Now the Buckeyes – young and old, experienced and inexperienced – must do the right things with the right attitudes or they will fail.
The 1969 and 2015 teams were loaded with returning players and were supposed to repeat as champions. Just like those teams, the 2024 team is loaded with returning stars. A dozen of them could be in NFL camps right now. And that might just make the difference.
The 12 chose to make another run at a championship, whether for NIL dollars, to win it all, to see themselves in the new college football video game, or all of the above. Their talent is not in question. But far more importantly, their hunger is not in question.
Day’s media performances are not tell-all speeches.

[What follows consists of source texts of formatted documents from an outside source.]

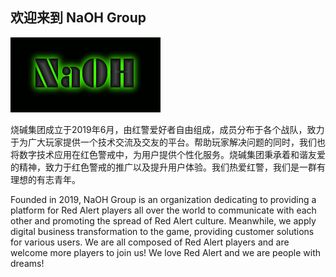 ## 欢迎来到 NaOH Group

![Image](/img/NaOH.png)


烧碱集团成立于2019年6月，由红警爱好者自由组成，成员分布于各个战队，致力于为广大玩家提供一个技术交流及交友的平台。帮助玩家解决问题的同时，我们也将数字技术应用在红色警戒中，为用户提供个性化服务。烧碱集团秉承着和谐友爱的精神，致力于红色警戒的推广以及提升用户体验。我们热爱红警，我们是一群有理想的有志青年。

Founded in 2019, NaOH Group is an organization dedicating to providing a platform for Red Alert players all over the world to communicate with each other and promoting the spread of Red Alert culture. Meanwhile, we apply digital business transformation to the game, providing customer solutions for various users. We are all composed of Red Alert players and are welcome more players to join us! We love Red Alert and we are people with dreams!

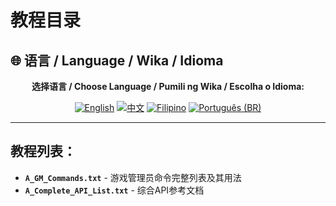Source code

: # 教程目录

## 🌐 语言 / Language / Wika / Idioma

<div align="center">

**选择语言 / Choose Language / Pumili ng Wika / Escolha o Idioma:**

[![English](https://img.shields.io/badge/English-EN-blue?style=flat-square)](README.md)
[![中文](https://img.shields.io/badge/中文-CN-red?style=flat-square)](README_CN.md)
[![Filipino](https://img.shields.io/badge/Filipino-PH-green?style=flat-square)](README_PH.md)
[![Português (BR)](https://img.shields.io/badge/Português%20(BR)-BR-yellow?style=flat-square)](README_PT_BR.md)

</div>

---

## 教程列表：
- **`A_GM_Commands.txt`** - 游戏管理员命令完整列表及其用法
- **`A_Complete_API_List.txt`** - 综合API参考文档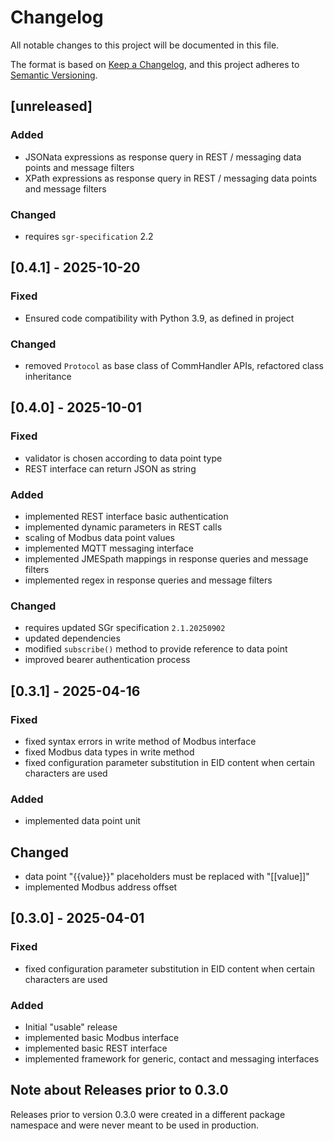 # Changelog

All notable changes to this project will be documented in this file.

The format is based on [Keep a Changelog](https://keepachangelog.com/en/1.1.0/),
and this project adheres to [Semantic Versioning](https://semver.org/spec/v2.0.0.html).

## [unreleased]

### Added

- JSONata expressions as response query in REST / messaging data points and message filters
- XPath expressions as response query in REST / messaging data points and message filters

### Changed

- requires `sgr-specification` 2.2


## [0.4.1] - 2025-10-20

### Fixed

- Ensured code compatibility with Python 3.9, as defined in project

### Changed

- removed `Protocol` as base class of CommHandler APIs, refactored class inheritance


## [0.4.0] - 2025-10-01

### Fixed

- validator is chosen according to data point type
- REST interface can return JSON as string

### Added

- implemented REST interface basic authentication
- implemented dynamic parameters in REST calls
- scaling of Modbus data point values
- implemented MQTT messaging interface
- implemented JMESpath mappings in response queries and message filters
- implemented regex in response queries and message filters

### Changed

- requires updated SGr specification `2.1.20250902`
- updated dependencies
- modified `subscribe()` method to provide reference to data point
- improved bearer authentication process


## [0.3.1] - 2025-04-16

### Fixed

- fixed syntax errors in write method of Modbus interface
- fixed Modbus data types in write method
- fixed configuration parameter substitution in EID content when certain characters are used

### Added

- implemented data point unit

## Changed

- data point "{{value}}" placeholders must be replaced with "\[\[value\]\]"
- implemented Modbus address offset


## [0.3.0] - 2025-04-01

### Fixed

- fixed configuration parameter substitution in EID content when certain characters are used

### Added

- Initial "usable" release
- implemented basic Modbus interface
- implemented basic REST interface
- implemented framework for generic, contact and messaging interfaces


## Note about Releases prior to 0.3.0

Releases prior to version 0.3.0 were created in a different package namespace
and were never meant to be used in production.
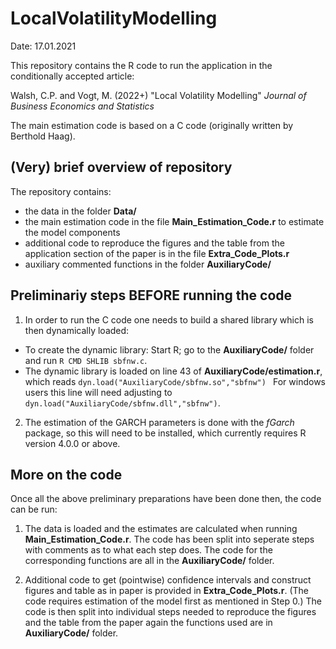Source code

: # LocalVolatilityModelling

Date: 17.01.2021

This repository contains the R code to run the application in the 
conditionally accepted article:

Walsh, C.P.  and Vogt, M. (2022+) "Local Volatility Modelling"
*Journal of Business Economics and Statistics*

The main estimation code is based on a C code (originally written by Berthold Haag). 

## (Very) brief overview of repository

The repository contains:

* the data in the folder **Data/**
* the main estimation code in the file **Main_Estimation_Code.r** to estimate the model components  
* additional code to reproduce the figures and the table from the application section of the paper is in the file **Extra_Code_Plots.r**
* auxiliary commented functions in the folder **AuxiliaryCode/**

## Preliminariy steps BEFORE running the code

1. In order to run the C code one needs to build a shared library 
which is then dynamically loaded:
+ To create the dynamic library: Start R; go to 
the **AuxiliaryCode/** folder and run `R CMD SHLIB sbfnw.c`.
+ The dynamic library is loaded on line 43 of 
**AuxiliaryCode/estimation.r**, which reads 
`dyn.load("AuxiliaryCode/sbfnw.so","sbfnw") ` 
For windows users this line will need adjusting to 
`dyn.load("AuxiliaryCode/sbfnw.dll","sbfnw")`. 

2. The estimation of the GARCH parameters is done with the *fGarch* package, so this will need to be installed, which currently requires R version 4.0.0 or above.


## More on the code

Once all the above preliminary preparations have been done then, the code can be run:

1. The data is loaded and the estimates are calculated when running 
**Main_Estimation_Code.r**. The code has been split into seperate steps with comments as to 
what each step does. The code for the corresponding functions are
all in the **AuxiliaryCode/** folder.  

2. Additional code to get (pointwise) confidence intervals and 
construct figures and table as in paper is provided in 
**Extra_Code_Plots.r**. 
(The code requires estimation of the model first as
mentioned in Step 0.) 
The code is then split into individual steps needed to 
reproduce the figures and the table from the paper again the 
functions used are in **AuxiliaryCode/** folder. 
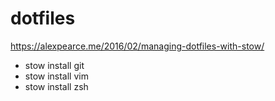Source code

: # dotfiles
https://alexpearce.me/2016/02/managing-dotfiles-with-stow/

* stow install git
* stow install vim
* stow install zsh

So when he says something unprompted – no matter how cliché it might sound – in a short, declarative sentence, he means it.
“The team that we have right now is working with urgency,” he said. “They’re working with purpose.”
This team, coming off three straight losses to Michigan and a Cotton Bowl sleepwalk, has no excuse to be complacent. Yes, the offensive line needs to play much better and the quarterback play must be more game-changing than last year. But a team mindset determined not to repeat the recent past matters more than anything.
“You can see the look in their eye,” Day said of the 12 who stayed when they could’ve gone.
One of the players who joined Day on the short flight from Columbus was senior cornerback Denzel Burke. He admitted he became complacent after a stellar freshman season in 2021. After a down season in 2022, Burke played at a high level again last year.
“We were talking on the plane ride over here about how you approach preseason camp a lot different now in his point of his career than he would as a freshman,” Day said. “He’s much more intentional with everything he does. I think he has a chance to be the best corner in America next season.”
The Buckeyes need that from Burke. He admitted he was quiet when he was younger, but his personality has evolved into that of a vocal leader and someone who says what he thinks.
He described the fans and media as crazy. But he also respects their passion and expectations.
“The Buckeye fans, the media, they just want to see the Buckeyes be the best versions of themselves,” Burke said.
The talent, the experience, and the coaching of coordinators Chip Kelly and Jim Knowles suggest the Buckeyes have more than enough to be the last team standing.
And while this team faces larger-than-life expectations, it has something going for it that past teams didn’t.
Burke, and everyone who has been a part of the team as far back as 2021, do not own a pair of gold pants that symbolize beating Michigan. And no one has called them champions of anything. Can this team avoid being wound too tight, play like it has nothing to lose, and win it all?
No reason to be complacent makes it possible for Day to earn the big wins that have eluded him since the playoff win over Clemson following the 2020 season. Still, there’s no guarantee that high levels of execution and avoiding lots of injuries will result in a career-defining season for Day.
Sometimes – like Alabama’s generationally great team that beat Ohio State after that great Clemson win – another team is simply better. But maybe this Ohio State team, one full of talent and motivation, is the one to change the narrative.
“Our job this year is just to win the moment and take care of little things, win the situations and have fun,” Burke said.
This could be the year. Then again expectations – like footballs – sometimes bounce sideways.